NCCI edits state that cerumen removal is not considered inclusive or mutually exclusive with an E/M procedure. However, Verno says, that doesn't mean automatic reimbursement for your practice. -Non-Medicare carriers are not obligated to abide by national NCCI edits,- he says. -They can establish their own edits.- Whether the carrier pays for cerumen removal depends on the patient's plan, he says.
Checkpoint: If possible, ask the patient to bring his benefit manual to his appointment. Verify whether the patient has cerumen removal as a benefit, and make a copy of the manual for your files.

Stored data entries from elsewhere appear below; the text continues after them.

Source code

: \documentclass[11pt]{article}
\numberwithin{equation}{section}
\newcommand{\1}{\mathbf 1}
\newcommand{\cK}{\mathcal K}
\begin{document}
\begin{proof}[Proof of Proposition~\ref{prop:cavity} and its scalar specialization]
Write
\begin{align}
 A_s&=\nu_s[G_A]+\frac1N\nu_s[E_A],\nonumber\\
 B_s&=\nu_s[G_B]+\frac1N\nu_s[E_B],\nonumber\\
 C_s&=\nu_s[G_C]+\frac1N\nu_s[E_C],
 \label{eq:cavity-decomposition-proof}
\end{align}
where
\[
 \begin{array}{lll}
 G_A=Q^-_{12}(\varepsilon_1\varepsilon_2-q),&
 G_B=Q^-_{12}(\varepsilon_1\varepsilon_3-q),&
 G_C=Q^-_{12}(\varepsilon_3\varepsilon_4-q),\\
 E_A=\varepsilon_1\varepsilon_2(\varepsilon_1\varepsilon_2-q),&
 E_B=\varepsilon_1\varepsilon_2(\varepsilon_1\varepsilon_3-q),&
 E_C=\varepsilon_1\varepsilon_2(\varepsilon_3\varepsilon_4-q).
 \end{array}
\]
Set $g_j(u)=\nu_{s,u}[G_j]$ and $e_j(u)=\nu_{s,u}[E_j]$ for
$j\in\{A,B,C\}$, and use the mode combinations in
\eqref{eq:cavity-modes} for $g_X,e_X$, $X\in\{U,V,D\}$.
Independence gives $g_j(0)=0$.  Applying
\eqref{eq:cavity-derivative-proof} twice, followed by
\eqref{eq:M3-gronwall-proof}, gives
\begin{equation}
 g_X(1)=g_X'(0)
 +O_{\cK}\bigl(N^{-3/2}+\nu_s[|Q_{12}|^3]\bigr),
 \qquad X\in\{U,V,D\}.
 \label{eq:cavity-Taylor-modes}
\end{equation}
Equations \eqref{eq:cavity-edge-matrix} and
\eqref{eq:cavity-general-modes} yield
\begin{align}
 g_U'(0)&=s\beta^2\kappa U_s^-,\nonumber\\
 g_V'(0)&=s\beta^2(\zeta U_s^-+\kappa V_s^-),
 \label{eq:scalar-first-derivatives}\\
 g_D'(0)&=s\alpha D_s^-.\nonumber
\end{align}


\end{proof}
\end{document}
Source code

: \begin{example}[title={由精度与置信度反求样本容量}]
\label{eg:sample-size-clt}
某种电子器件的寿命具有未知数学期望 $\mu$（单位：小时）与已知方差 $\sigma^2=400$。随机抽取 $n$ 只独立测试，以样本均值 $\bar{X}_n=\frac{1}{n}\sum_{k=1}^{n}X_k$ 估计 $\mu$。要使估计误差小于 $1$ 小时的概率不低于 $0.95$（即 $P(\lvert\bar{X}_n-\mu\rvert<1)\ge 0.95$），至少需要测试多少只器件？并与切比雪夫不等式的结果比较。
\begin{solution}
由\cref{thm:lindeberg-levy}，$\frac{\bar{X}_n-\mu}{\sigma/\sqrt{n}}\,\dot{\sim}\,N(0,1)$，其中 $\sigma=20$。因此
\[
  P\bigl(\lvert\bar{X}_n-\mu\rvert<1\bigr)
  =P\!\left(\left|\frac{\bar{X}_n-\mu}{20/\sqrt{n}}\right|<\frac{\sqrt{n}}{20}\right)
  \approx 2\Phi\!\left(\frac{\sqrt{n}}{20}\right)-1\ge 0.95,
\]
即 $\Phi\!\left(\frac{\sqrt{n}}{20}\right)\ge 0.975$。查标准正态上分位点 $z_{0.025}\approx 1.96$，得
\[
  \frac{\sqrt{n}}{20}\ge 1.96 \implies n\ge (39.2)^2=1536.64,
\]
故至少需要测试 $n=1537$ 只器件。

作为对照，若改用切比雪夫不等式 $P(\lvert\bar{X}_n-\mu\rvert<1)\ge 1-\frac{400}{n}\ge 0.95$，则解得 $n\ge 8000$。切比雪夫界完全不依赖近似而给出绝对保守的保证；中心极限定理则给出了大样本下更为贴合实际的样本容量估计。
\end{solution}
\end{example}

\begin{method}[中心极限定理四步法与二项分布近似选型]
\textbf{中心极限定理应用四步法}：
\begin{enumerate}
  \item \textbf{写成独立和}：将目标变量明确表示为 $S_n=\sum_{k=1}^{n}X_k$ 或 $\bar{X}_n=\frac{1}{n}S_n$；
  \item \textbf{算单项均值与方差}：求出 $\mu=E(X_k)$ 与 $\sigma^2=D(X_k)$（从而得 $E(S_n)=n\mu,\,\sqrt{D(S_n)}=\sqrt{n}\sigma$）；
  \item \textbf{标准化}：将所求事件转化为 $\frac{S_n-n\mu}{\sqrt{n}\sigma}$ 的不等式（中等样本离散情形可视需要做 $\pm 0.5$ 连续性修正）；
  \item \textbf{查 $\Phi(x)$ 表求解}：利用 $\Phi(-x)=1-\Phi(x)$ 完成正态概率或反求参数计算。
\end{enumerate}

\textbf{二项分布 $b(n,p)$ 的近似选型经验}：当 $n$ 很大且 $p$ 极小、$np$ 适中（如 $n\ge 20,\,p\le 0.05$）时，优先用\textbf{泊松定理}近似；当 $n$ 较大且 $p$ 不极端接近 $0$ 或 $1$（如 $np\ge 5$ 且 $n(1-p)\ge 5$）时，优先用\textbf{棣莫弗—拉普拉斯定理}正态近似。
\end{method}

Then you-re prepared to provide the carrier with documentation if they deny your claim.
How to determine when 69210 applies: According to the July 2005 CPT Assistant, -Removing wax that is not impacted does not warrant the reporting of CPT code 69210.- The AMA states that payment for nonimpacted wax removal is included in the E/M reimbursement.
But CPT Assistant states, -If, however, the wax is truly impacted, then its removal should be reported with 69210 if performed by a physician using at minimum an otoscope and instruments such as wax curettes or, in the case of many otolaryngologists, with an operating microscope and suction plus specific ear instruments (e.g., cup forceps, right angles). Accompanying documentation should indicate the time, effort, and equipment required to provide the service.-
Potential snag: Because some patients are seeing other physicians (such as an internist) for their cerumen removal services, you can't always be sure that the patient hasn't already fulfilled her 69210 frequency limits within any given 90-day period.
Remember: If the audiologist provides a service on the same date that the otolaryngologist removes the Medicare patient's cerumen impaction, you should report G0268 (Removal of impacted cerumen [one or both ears] by physician on same date of service as audiologic function testing) instead of 69210. This shows the carrier that the physician--not the audiologist--performed the cerumen removal.
If you do use an ABN, don't forget to append modifier GA (Waiver of liability statement on file) to the procedure code to let the carrier know that the patient signed your practice's ABN.